Axpo's Board of Directors and Executive Board decided to submit an application to the federal government for a credit line of up to CHF 4 billion on 2 September 2022. The Federal Council and the Finance Delegation approved this application on 5 September 2022. The credit line is considered subordinate to existing financing and does not require the provision of collateral. This ensures that Axpo remains in a position to cover the security deposits associated with the long-term electricity supply contracts for its customers in the event of a further deterioration in the situation and continues to make its important contribution to Swiss supply security. To date, Axpo has not drawn on this credit line and is doing its utmost to avoid doing so.
In the energy markets, collateral security must be provided when trading energy in order to protect buyers and sellers and to keep the market stable. These securities are deposited in a trading transaction. This is comparable to a rent deposit. The security deposits flow back at the latest after the electricity supply contract has been fulfilled. However, this mechanism was not designed for the extreme price increases of the last weeks and months. This is a historically exceptional situation that has led to unpredictable price volatility and a massive increase in liquidity needs in the European energy sector.
Axpo has been actively managing its liquidity risk for years and continuously implements risk-reducing measures. The end customer portfolio in Switzerland and internationally significantly reduces risk and liquidity requirements.
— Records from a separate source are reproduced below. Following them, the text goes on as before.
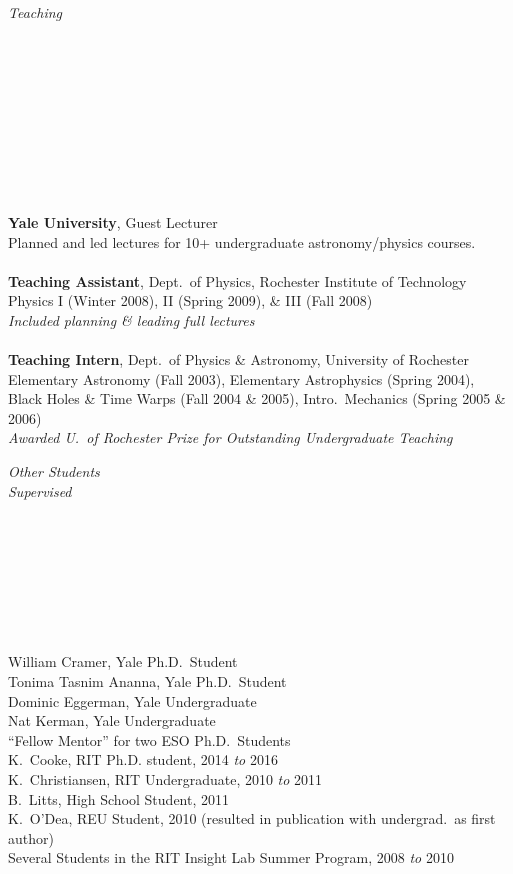 \documentclass[11pt]{article}
\begin{document}
\hspace{2.5mm} \parbox{1.5in}{\textit{Teaching \\\\\\\\\\\\\\\\\\\\}} \parbox{5.15in}{
\textbf{Yale University}, Guest Lecturer\\
Planned and led lectures for 10+ undergraduate astronomy/physics courses. \\
\\
\textbf{Teaching Assistant}, Dept.~of Physics, Rochester Institute of Technology \\
Physics I (Winter 2008), II (Spring 2009), \& III (Fall 2008) \\
\textit{Included planning \& leading full lectures}\\
\\
\textbf{Teaching Intern}, Dept.~of Physics \& Astronomy, University of Rochester \\
Elementary Astronomy (Fall 2003), Elementary Astrophysics (Spring 2004),
Black Holes \& Time Warps (Fall 2004 \& 2005), Intro.~Mechanics (Spring 2005 \& 2006) \\ \textit{Awarded U.~of Rochester Prize for Outstanding Undergraduate Teaching}}




\vspace{4mm}


\hspace{2.5mm} \parbox{1.5in}{\textit{Other Students \\ Supervised \\\\\\\\\\\\\\\\}} \parbox{5.15in}{
William Cramer, Yale Ph.D.~Student\\
Tonima Tasnim Ananna, Yale Ph.D.~Student\\
Dominic Eggerman, Yale Undergraduate \\
Nat Kerman, Yale Undergraduate\\
``Fellow Mentor'' for two ESO Ph.D.~Students \\
K.~Cooke, RIT Ph.D. student, 2014 \textit{to} 2016 \\
K.~Christiansen, RIT Undergraduate, 2010 \textit{to} 2011 \\ B.~Litts, High School Student, 2011 \\ K.~O'Dea, REU Student, 2010 (resulted in publication with undergrad.~as first author)  \\  Several Students in the RIT Insight Lab Summer Program, 2008 \textit{to} 2010}\\
\end{document}
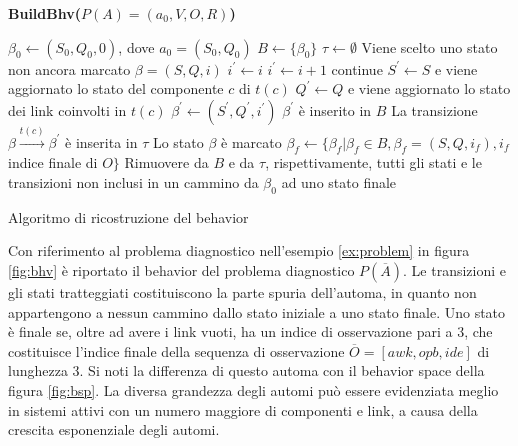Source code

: \begin{algorithm}
\textbf{BuildBhv($P(A) = (a_0,V,O,R)$)}
\begin{algorithmic}
	\STATE $\beta_0 \leftarrow (S_0,Q_0,0)$, dove $a_0 = (S_0,Q_0)$
	\STATE $B \leftarrow \{\beta_0\}$
	\STATE $\tau \leftarrow \emptyset$
	\REPEAT
		\STATE Viene scelto uno stato non ancora marcato $\beta = (S,Q,i)$
				\STATE $i^\prime \leftarrow i$
				\STATE $i^\prime \leftarrow i+1$
			\ELSE
				\STATE continue
			\ENDIF
			\STATE $S^\prime \leftarrow S$ e viene aggiornato lo stato del componente $c$ di $t(c)$
			\STATE $Q^\prime \leftarrow Q$ e viene aggiornato lo stato dei link coinvolti in $t(c)$
			\STATE $\beta^\prime \leftarrow (S^\prime,Q^\prime,i^\prime)$
				\STATE $\beta^\prime$ è inserito in $B$
			\ENDIF
			\STATE La transizione $\beta \xrightarrow{t(c)} \beta^\prime$ è inserita in $\tau$
		\ENDFOR
		\STATE Lo stato $\beta$ è marcato
	\STATE $\beta_f \leftarrow \{\beta_f | \beta_f \in B, \beta_f=(S,Q,i_f), i_f$  indice finale di $O\}$
	\STATE Rimuovere da $B$ e da $\tau$, rispettivamente, tutti gli stati e le transizioni non inclusi in un cammino da $\beta_0$ ad uno stato finale
\end{algorithmic}
\caption{Algoritmo di ricostruzione del behavior}
\label{alg:bhv}
\end{algorithm}

\begin{ex}
Con riferimento al problema diagnostico nell'esempio \ref{ex:problem} in figura \ref{fig:bhv} è riportato  il behavior del problema diagnostico $P(\overline{A})$. Le transizioni e gli stati tratteggiati costituiscono la parte spuria dell'automa, in quanto non appartengono a nessun cammino dallo stato iniziale a uno stato finale. Uno stato è finale se, oltre ad avere i link vuoti, ha un indice di osservazione pari a $3$, che costituisce l'indice finale della sequenza di osservazione $\overline{O} = [awk,opb,ide]$ di lunghezza $3$.
Si noti la differenza di questo automa con il behavior space della figura \ref{fig:bsp}. 
La diversa grandezza degli automi può essere evidenziata meglio in sistemi attivi con un numero maggiore di componenti e link, a causa della crescita esponenziale degli automi.
\end{ex}

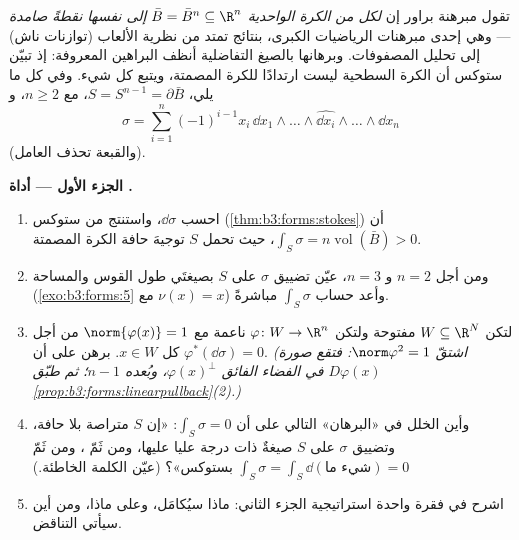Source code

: \begin{problem}\label{pb:b3:forms:1}
تقول مبرهنة براور إن \emph{لكل  من الكرة الواحدية
 $\bar B = \bar B^n \subseteq \R^n$ إلى نفسها نقطةً صامدة} --- وهي إحدى مبرهنات
الرياضيات الكبرى، بنتائج تمتد من نظرية الألعاب (توازنات ناش)
إلى تحليل المصفوفات. وبرهانها بالصيغ التفاضلية أنظف البراهين
المعروفة: إذ تبيّن ستوكس أن الكرة السطحية ليست ارتدادًا للكرة
المصمتة، ويتبع كل شيء. وفي كل ما يلي، $S = S^{n-1} = \partial\bar B$، مع $n \geq 2$،
و
\[
\sigma = \sum_{i=1}^n(-1)^{i-1}x_i\,
\dd x_1\wedge\dots\wedge\widehat{\dd x_i}\wedge\dots\wedge
\dd x_n
\]
(والقبعة تحذف العامل).

\medskip
\noindent\textbf{الجزء الأول --- أداة .}
\begin{enumerate}
  \item احسب $\dd\sigma$، واستنتج من ستوكس (\cref{thm:b3:forms:stokes}) أن
        $\int_S\sigma =
        n\operatorname{vol}(\bar B) > 0$، حيث تحمل $S$ توجيهَ حافة الكرة المصمتة.
  \item ومن أجل $n = 2$ و $n = 3$، عيّن تضييق $\sigma$ على $S$
        بصيغتَي طول القوس والمساحة (\cref{exo:b3:forms:5} مع
        $\nu(x) = x$) وأعد حساب $\int_S\sigma$ مباشرةً.
  \item لتكن $W \subseteq \R^N$ مفتوحة ولتكن $\varphi\colon W
        \to \R^n$ ناعمة مع $\norm{\varphi(x)} = 1$ من
        أجل كل $x \in W$. برهن على أن $\varphi^*(\dd\sigma) = 0$. \emph{(اشتقّ
        $\norm\varphi^2 = 1$: فتقع صورة $D\varphi(x)$ في الفضاء الفائق
        $\varphi(x)^\perp$، وبُعده $n - 1$؛ ثم طبّق \cref{prop:b3:forms:linearpullback}(2).)}
  \item وأين الخلل في «البرهان» التالي على أن $\int_S\sigma = 0$: «إن $S$
        متراصة بلا حافة، وتضييق $\sigma$ على $S$ صيغةٌ ذات
        درجة عليا عليها، ومن ثَمّ ، ومن ثَمّ $\int_S\sigma =
        \int_S\dd(\text{شيء ما}) = 0$
        بستوكس»؟ (عيّن الكلمة الخاطئة.)
  \item اشرح في فقرة واحدة استراتيجية الجزء الثاني: ماذا
        سيُكامَل، وعلى ماذا، ومن أين سيأتي التناقض.
\end{enumerate}


\end{problem}
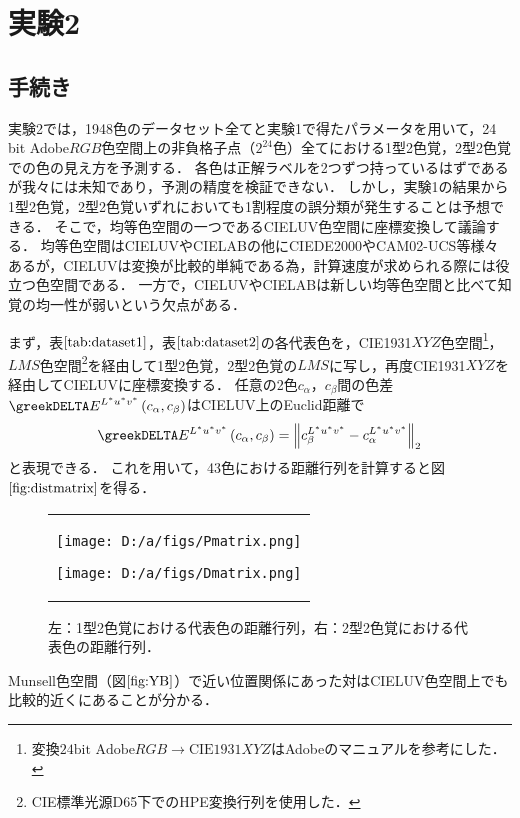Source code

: \documentclass[uplatex,paper=a4,fontsize=4.0truemm,jafontsize=4.0truemm,head_space=30.0truemm,foot_space=30.0truemm,baselineskip=8.0truemm,line_length=40zw,gutter=25.0truemm,oneside,openany,fleqn,hanging_panctuation,open_bracket_pos=nibu_tentsuki,dvipdfmx,jis2004,book,titlepage]{jlreq}
\theoremstyle{mystyle}
\newcommand{\captiondot}[1]{\caption{#1．}}
\newcommand{\mathdisplaystyle}[1]{\(\displaystyle{#1}\)}
\newcommand{\Reference}[1]{\mathdisplaystyle{\ref{#1}}}
\newcommand{\parentheses}[1]{\left(#1\right)}
\newcommand{\norm}[2]{{\left\lVert#1\right\rVert}_{#2}}
\begin{document}
		\section{実験2}
			\subsection{手続き}
				実験2では，1948色のデータセット全てと実験1で得たパラメータを用いて，24 bit Adobe\mathdisplaystyle{RGB}色空間上の非負格子点（\mathdisplaystyle{2^{24}}色）全てにおける1型2色覚，2型2色覚での色の見え方を予測する．
				各色は正解ラベルを2つずつ持っているはずであるが我々には未知であり，予測の精度を検証できない．
				しかし，実験1の結果から1型2色覚，2型2色覚いずれにおいても1割程度の誤分類が発生することは予想できる．
				そこで，均等色空間の一つであるCIELUV色空間に座標変換して議論する．
				均等色空間はCIELUVやCIELABの他にCIEDE2000やCAM02-UCS等様々ある\cite{Yaguchi2017b}が，CIELUVは変換が比較的単純である為，計算速度が求められる際には役立つ色空間である．
				一方で，CIELUVやCIELABは新しい均等色空間と比べて知覚の均一性が弱いという欠点がある\cite[p.~10]{Robertson1977}．

				まず，表\Reference{tab:dataset1}，表\Reference{tab:dataset2}の各代表色を，CIE1931\mathdisplaystyle{XYZ}色空間\footnote{変換\mathdisplaystyle{\textrm{24bit Adobe}RGB\to\textrm{CIE1931}XYZ}はAdobe\textregistered のマニュアル\cite{Adobe2005}を参考にした．}，\mathdisplaystyle{LMS}色空間\footnote{CIE標準光源D65下でのHPE変換行列を使用した．}を経由して1型2色覚，2型2色覚の\mathdisplaystyle{LMS}に写し，再度CIE1931\mathdisplaystyle{XYZ}を経由してCIELUVに座標変換する．
				任意の2色\mathdisplaystyle{c_\alpha}，\mathdisplaystyle{c_\beta}間の色差\mathdisplaystyle{\greekDELTA E^{L^\ast u^\ast v^\ast}\parentheses{c_\alpha,c_\beta}}はCIELUV上のEuclid距離で
				\begin{equation*}
					\greekDELTA E^{L^\ast u^\ast v^\ast}\parentheses{c_\alpha,c_\beta}=\norm{c_\beta^{L^\ast u^\ast v^\ast}-c_\alpha^{L^\ast u^\ast v^\ast}}{2}
				\end{equation*}
				と表現できる．
				これを用いて，43色における距離行列を計算すると図\Reference{fig:distmatrix}を得る．
				\begin{figure}[tbp]
					\centering
					\begin{tabular}{c}
						\begin{minipage}{0.5\linewidth}
							\centering
							\texttt{[image: D:/a/figs/Pmatrix.png]}
						\end{minipage}
						\begin{minipage}{0.5\linewidth}
							\centering
							\texttt{[image: D:/a/figs/Dmatrix.png]}
						\end{minipage}
					\end{tabular}
					\captiondot{左：1型2色覚における代表色の距離行列，右：2型2色覚における代表色の距離行列}\label{fig:distmatrix}
				\end{figure}
				Munsell色空間（図\Reference{fig:YB}）で近い位置関係にあった対はCIELUV色空間上でも比較的近くにあることが分かる．
\end{document}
The measures have also been massively strengthened since December 2021. In addition to various operational measures to reduce liquidity requirements, Axpo has successfully placed several bonds in recent months.
So far, Axpo has been able to cope with the extreme market distortions on its own. However, the situation has worsened again in recent weeks and further developments are unpredictable. The credit line is a safety measure against further distortions, which have become absolutely unpredictable at the present time.
Axpo has therefore decided to take this precautionary measure.
Axpo has placed additional bonds, taken out loans and used money from its international business in recent months. But there is always a limit. If there had been even greater distortions, we would not have been able to keep up with the money. And the cantons were unable to raise the money in the short time available, especially since there is no legal basis for doing so. That is why the Confederation created the conditions for the credit line.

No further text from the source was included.